## WHAT IS BEING ASKED:
All lines from the one containing "## Geocoding and GPS Validation" through the end of the entries below should appear in the answer exactly, with no others.

## MATERIAL TO PROCESS:
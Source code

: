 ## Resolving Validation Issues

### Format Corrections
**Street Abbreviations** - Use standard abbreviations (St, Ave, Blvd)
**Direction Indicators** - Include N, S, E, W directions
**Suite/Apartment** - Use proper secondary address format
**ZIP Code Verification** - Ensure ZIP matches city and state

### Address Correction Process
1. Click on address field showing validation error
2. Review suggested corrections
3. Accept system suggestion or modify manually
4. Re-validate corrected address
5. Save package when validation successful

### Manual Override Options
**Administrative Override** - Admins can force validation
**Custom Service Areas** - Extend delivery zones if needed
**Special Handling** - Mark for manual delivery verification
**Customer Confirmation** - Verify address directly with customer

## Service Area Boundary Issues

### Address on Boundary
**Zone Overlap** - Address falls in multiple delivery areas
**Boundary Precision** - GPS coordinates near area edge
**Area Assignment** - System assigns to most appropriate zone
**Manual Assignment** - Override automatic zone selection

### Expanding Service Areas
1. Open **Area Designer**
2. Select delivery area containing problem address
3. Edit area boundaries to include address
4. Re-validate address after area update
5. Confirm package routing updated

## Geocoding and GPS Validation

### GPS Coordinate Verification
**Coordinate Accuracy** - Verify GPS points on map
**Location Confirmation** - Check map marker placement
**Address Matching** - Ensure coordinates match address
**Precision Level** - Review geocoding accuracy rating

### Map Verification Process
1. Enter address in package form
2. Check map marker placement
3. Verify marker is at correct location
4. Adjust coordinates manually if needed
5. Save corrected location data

## RESULT OF THIS EXERCISE:
## Geocoding and GPS Validation

### GPS Coordinate Verification
**Coordinate Accuracy** - Verify GPS points on map
**Location Confirmation** - Check map marker placement
**Address Matching** - Ensure coordinates match address
**Precision Level** - Review geocoding accuracy rating

### Map Verification Process
1. Enter address in package form
2. Check map marker placement
3. Verify marker is at correct location
4. Adjust coordinates manually if needed
5. Save corrected location data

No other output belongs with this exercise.